Dataset records START
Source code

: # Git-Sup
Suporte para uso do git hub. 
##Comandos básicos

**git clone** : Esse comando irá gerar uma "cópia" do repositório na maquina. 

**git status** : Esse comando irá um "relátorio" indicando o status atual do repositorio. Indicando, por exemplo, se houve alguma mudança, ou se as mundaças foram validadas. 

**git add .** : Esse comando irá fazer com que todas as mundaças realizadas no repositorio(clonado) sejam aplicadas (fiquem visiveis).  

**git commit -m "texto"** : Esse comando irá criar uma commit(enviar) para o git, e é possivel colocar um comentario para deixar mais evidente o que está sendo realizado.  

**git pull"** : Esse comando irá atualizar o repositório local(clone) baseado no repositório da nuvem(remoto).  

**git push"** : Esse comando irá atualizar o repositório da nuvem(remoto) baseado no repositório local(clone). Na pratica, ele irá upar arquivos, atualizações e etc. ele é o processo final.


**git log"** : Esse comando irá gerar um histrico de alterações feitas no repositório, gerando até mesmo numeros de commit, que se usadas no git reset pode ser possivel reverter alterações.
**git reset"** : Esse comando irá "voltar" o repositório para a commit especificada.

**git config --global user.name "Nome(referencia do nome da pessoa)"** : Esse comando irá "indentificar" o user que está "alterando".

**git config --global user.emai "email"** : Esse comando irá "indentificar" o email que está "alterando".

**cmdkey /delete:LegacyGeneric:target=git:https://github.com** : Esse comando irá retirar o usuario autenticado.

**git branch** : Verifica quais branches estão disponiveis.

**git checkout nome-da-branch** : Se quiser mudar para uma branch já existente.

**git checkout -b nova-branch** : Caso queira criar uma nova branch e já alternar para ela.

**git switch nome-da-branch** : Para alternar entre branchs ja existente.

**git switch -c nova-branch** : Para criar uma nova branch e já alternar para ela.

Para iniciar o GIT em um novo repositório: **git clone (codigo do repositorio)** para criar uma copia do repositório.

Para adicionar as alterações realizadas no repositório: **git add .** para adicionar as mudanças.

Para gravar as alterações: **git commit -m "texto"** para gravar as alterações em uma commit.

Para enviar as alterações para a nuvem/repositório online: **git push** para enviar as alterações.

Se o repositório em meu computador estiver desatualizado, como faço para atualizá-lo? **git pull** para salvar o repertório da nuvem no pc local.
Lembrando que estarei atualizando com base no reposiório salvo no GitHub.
Dataset records END
[Work required]: A word-for-word restatement of the lines running from the one with "repositório da nuvem(remoto)." to the last line of the records is the whole answer.

[Result for this task]:
**git pull"** : Esse comando irá atualizar o repositório local(clone) baseado no repositório da nuvem(remoto).  

**git push"** : Esse comando irá atualizar o repositório da nuvem(remoto) baseado no repositório local(clone). Na pratica, ele irá upar arquivos, atualizações e etc. ele é o processo final.


**git log"** : Esse comando irá gerar um histrico de alterações feitas no repositório, gerando até mesmo numeros de commit, que se usadas no git reset pode ser possivel reverter alterações.
**git reset"** : Esse comando irá "voltar" o repositório para a commit especificada.

**git config --global user.name "Nome(referencia do nome da pessoa)"** : Esse comando irá "indentificar" o user que está "alterando".

**git config --global user.emai "email"** : Esse comando irá "indentificar" o email que está "alterando".

**cmdkey /delete:LegacyGeneric:target=git:https://github.com** : Esse comando irá retirar o usuario autenticado.

**git branch** : Verifica quais branches estão disponiveis.

**git checkout nome-da-branch** : Se quiser mudar para uma branch já existente.

**git checkout -b nova-branch** : Caso queira criar uma nova branch e já alternar para ela.

**git switch nome-da-branch** : Para alternar entre branchs ja existente.

**git switch -c nova-branch** : Para criar uma nova branch e já alternar para ela.

Para iniciar o GIT em um novo repositório: **git clone (codigo do repositorio)** para criar uma copia do repositório.

Para adicionar as alterações realizadas no repositório: **git add .** para adicionar as mudanças.

Para gravar as alterações: **git commit -m "texto"** para gravar as alterações em uma commit.

Para enviar as alterações para a nuvem/repositório online: **git push** para enviar as alterações.

Se o repositório em meu computador estiver desatualizado, como faço para atualizá-lo? **git pull** para salvar o repertório da nuvem no pc local.
Lembrando que estarei atualizando com base no reposiório salvo no GitHub.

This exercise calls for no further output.